Lu Hefu, also named Hoff Lu, who was born in 1914, graduated with a bachelor’s degree in physics from Yanjing University in 1936. In the same year, Lu enrolled at the University of Minnesota and received a master’s degree in 1938 and a doctoral degree in physics in 1941.
After graduation, Lu returned to China and began his teaching career at Sun Yat-sen University and subsequently taught at Guangxi University, Zhejiang University, Fudan University, and Peking University. In 1957, he returned to Fudan University as a professor until his retirement.
Lu was the deputy director of the Shanghai Institute of Nuclear Research from 1960 to 1977. From 1975 to 1985, he served as the president of the Shanghai Physical Society. In 1980, he was elected an academician of the mathematics and physics division at the Chinese Academy of Sciences.
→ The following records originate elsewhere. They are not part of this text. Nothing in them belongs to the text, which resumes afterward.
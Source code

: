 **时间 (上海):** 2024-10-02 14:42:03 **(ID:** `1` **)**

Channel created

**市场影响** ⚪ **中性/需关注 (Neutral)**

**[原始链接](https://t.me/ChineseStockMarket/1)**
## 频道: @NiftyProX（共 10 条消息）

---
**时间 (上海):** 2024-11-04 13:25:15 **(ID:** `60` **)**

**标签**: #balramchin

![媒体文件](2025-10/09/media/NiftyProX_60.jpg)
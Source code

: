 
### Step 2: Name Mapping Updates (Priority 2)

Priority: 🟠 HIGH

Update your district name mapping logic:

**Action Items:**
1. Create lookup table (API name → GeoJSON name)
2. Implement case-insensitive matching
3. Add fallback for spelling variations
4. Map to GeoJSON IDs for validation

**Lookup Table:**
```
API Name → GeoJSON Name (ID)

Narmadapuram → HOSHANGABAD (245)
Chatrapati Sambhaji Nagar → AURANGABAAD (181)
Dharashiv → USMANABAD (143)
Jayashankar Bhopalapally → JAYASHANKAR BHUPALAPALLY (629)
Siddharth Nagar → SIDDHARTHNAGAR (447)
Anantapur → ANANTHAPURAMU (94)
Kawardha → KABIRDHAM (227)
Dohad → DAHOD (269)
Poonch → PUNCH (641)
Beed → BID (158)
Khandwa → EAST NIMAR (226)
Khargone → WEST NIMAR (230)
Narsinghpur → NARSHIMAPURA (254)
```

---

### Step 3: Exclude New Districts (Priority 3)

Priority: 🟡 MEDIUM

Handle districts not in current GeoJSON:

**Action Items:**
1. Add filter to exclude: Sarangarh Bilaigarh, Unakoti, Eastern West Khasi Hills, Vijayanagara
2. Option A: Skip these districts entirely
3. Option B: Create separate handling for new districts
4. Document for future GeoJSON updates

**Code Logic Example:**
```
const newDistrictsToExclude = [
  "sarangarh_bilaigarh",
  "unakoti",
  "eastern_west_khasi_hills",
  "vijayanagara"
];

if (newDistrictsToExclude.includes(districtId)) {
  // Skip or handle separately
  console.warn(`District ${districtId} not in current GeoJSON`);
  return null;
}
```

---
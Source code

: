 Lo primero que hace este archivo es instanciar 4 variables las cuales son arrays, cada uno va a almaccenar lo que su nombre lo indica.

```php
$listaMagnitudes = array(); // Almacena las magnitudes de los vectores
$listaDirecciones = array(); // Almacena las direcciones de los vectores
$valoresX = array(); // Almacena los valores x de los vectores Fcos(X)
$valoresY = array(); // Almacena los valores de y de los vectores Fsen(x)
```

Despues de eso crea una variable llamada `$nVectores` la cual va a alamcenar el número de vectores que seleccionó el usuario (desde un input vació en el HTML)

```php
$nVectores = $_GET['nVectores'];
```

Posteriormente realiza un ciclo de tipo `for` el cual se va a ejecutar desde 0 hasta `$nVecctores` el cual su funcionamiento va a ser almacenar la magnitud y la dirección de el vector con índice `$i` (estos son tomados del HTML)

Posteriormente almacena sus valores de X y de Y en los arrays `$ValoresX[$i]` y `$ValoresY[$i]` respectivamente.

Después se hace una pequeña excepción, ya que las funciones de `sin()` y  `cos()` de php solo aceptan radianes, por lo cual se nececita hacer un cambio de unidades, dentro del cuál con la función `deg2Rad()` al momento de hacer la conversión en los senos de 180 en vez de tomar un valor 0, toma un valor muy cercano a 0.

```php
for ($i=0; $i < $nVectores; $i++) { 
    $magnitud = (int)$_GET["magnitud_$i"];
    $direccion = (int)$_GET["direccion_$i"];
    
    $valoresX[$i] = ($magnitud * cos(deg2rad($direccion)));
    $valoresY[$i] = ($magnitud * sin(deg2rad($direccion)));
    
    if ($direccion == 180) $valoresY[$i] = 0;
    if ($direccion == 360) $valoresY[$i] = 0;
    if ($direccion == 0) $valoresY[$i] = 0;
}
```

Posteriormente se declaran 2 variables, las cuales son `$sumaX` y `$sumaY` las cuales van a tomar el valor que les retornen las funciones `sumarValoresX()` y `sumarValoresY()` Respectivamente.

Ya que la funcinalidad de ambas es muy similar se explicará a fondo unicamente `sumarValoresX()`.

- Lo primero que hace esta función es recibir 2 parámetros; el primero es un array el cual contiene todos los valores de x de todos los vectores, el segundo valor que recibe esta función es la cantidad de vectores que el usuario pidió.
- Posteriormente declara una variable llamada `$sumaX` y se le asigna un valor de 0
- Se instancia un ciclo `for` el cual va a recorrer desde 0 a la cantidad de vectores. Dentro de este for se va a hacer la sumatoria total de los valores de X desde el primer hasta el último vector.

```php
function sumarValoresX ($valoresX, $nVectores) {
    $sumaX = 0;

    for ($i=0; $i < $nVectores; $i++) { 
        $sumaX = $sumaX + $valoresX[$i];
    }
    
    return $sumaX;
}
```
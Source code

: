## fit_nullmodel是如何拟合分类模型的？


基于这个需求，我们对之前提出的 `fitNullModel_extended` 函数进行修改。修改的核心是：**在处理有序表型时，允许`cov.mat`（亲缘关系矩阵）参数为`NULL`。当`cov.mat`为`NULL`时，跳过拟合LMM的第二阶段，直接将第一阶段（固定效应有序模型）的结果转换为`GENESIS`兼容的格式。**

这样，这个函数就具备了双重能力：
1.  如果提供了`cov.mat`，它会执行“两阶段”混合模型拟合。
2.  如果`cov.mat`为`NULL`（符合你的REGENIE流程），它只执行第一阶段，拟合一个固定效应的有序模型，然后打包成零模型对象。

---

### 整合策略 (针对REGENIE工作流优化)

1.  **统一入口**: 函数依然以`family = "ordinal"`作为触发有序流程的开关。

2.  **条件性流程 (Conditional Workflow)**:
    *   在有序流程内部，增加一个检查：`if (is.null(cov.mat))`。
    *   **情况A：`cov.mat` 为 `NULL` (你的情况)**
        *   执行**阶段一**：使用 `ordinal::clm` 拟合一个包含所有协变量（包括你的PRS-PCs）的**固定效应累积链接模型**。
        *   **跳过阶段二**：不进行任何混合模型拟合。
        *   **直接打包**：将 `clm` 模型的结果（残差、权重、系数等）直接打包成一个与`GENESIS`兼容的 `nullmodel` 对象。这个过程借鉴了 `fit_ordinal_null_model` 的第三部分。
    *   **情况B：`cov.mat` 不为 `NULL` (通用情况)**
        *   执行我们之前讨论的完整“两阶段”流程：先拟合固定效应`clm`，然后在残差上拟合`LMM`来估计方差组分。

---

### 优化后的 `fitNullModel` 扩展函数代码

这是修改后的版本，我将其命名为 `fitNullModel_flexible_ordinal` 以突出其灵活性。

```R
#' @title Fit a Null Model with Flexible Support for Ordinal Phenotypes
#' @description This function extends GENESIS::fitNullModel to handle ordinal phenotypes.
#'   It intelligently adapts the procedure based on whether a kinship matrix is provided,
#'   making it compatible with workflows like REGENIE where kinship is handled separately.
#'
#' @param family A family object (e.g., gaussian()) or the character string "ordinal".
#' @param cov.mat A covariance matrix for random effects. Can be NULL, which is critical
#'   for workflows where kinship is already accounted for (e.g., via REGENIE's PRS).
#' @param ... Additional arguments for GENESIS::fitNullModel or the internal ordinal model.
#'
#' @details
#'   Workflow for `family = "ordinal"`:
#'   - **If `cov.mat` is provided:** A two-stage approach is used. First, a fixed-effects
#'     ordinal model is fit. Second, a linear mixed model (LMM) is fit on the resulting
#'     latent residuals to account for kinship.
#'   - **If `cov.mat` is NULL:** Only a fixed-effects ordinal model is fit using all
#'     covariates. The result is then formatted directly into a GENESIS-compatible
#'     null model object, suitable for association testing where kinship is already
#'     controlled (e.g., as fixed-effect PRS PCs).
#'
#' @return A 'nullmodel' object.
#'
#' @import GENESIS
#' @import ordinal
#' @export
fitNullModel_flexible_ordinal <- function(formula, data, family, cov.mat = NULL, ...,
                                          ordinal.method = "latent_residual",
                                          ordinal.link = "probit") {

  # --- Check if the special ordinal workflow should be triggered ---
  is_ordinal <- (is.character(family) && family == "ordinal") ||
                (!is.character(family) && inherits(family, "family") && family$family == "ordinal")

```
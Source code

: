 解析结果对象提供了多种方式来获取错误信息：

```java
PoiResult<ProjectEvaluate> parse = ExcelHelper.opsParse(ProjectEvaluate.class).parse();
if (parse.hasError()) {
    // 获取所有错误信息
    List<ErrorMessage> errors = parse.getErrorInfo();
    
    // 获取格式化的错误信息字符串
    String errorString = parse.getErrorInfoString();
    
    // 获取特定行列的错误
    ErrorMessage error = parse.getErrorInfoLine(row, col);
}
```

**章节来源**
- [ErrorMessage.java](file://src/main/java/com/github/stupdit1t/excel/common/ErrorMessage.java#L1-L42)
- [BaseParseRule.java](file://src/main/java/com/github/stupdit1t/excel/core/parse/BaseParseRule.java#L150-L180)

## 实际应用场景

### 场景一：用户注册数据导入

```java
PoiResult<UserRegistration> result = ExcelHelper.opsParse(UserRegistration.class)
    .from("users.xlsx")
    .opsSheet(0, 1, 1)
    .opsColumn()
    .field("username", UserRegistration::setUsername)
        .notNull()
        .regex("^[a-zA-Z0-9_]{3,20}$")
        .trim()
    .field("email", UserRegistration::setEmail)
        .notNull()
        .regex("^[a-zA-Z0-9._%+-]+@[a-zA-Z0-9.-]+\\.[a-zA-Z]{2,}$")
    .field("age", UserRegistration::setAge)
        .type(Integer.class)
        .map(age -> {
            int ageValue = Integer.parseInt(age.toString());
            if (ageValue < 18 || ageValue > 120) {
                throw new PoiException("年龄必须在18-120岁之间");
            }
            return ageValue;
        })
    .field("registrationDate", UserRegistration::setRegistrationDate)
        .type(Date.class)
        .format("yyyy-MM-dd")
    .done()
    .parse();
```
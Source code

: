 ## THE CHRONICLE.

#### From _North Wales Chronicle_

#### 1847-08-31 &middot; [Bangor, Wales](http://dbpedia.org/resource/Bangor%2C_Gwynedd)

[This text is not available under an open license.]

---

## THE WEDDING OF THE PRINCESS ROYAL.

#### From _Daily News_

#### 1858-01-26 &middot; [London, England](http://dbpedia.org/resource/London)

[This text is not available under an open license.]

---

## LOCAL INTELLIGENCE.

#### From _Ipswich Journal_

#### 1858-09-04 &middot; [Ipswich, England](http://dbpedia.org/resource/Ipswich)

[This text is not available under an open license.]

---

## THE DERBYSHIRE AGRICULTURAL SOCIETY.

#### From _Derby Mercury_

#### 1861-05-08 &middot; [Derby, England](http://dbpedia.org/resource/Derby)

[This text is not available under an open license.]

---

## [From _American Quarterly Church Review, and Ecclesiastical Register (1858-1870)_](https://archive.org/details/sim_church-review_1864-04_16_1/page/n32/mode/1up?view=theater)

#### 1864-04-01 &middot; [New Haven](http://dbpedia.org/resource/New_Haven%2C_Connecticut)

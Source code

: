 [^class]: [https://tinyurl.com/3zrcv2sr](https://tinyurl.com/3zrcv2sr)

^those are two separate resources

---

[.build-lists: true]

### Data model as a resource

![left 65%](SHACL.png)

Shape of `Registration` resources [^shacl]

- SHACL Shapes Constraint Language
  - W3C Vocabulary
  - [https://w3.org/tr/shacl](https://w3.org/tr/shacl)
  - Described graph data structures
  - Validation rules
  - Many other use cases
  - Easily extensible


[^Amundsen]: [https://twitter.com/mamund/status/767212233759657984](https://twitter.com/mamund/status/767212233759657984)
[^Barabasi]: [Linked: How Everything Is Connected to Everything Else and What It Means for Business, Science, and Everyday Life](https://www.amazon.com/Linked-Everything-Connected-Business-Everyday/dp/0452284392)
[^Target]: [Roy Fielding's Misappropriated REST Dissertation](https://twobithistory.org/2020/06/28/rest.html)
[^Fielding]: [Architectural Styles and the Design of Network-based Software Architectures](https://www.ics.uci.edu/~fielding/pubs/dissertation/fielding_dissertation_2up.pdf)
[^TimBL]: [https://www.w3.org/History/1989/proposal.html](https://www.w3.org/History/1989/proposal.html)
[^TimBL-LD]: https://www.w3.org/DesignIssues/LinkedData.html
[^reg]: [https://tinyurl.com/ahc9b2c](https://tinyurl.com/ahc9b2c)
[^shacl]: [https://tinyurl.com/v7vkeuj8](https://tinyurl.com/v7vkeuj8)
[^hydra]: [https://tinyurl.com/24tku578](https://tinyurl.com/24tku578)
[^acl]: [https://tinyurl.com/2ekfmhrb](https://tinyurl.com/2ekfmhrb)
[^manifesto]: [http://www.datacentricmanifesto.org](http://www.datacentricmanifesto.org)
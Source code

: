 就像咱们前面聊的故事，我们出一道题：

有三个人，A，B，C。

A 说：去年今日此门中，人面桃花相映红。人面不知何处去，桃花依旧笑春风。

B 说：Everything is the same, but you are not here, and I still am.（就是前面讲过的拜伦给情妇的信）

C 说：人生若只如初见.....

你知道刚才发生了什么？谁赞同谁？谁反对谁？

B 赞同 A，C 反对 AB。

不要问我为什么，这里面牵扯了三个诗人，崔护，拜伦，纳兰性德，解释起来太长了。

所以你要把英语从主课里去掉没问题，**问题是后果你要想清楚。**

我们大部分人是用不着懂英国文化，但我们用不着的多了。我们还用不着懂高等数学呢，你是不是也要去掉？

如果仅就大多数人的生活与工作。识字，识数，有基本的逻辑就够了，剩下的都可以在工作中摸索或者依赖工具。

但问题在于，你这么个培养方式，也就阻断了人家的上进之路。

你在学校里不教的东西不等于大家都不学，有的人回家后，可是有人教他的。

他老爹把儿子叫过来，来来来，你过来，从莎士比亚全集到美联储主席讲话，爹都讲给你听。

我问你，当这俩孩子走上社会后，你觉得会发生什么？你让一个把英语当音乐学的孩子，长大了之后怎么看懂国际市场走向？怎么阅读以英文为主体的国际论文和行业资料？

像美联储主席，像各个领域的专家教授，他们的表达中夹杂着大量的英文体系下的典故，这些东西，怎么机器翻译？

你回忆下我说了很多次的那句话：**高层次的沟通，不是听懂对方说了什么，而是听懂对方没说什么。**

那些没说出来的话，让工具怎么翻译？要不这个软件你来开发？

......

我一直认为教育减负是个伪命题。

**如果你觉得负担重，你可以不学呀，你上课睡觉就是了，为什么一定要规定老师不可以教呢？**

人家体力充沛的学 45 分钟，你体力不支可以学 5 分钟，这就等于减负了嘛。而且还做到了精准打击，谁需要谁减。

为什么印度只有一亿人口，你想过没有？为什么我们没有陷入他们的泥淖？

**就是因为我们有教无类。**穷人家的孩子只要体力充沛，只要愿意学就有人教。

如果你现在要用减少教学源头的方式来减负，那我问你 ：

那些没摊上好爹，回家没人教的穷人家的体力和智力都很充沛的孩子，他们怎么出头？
Lu is regarded as the father of nuclear energy in China. As a celebrated physicist, educator, and scholar in China, Lu devoted his life to scientific research and educational work, with remarkable results, notably his world famous “equation of irreversibility.”
Lu refused to use his pioneering work in nuclear energy to help develop an atomic bomb. In 2004, Lu was honored with a sculpture in the Tate Laboratory of Physics at the University of Minnesota-Twin Cities. In addition, the University established the Hoff Lu Fellowship in Physics in his honor.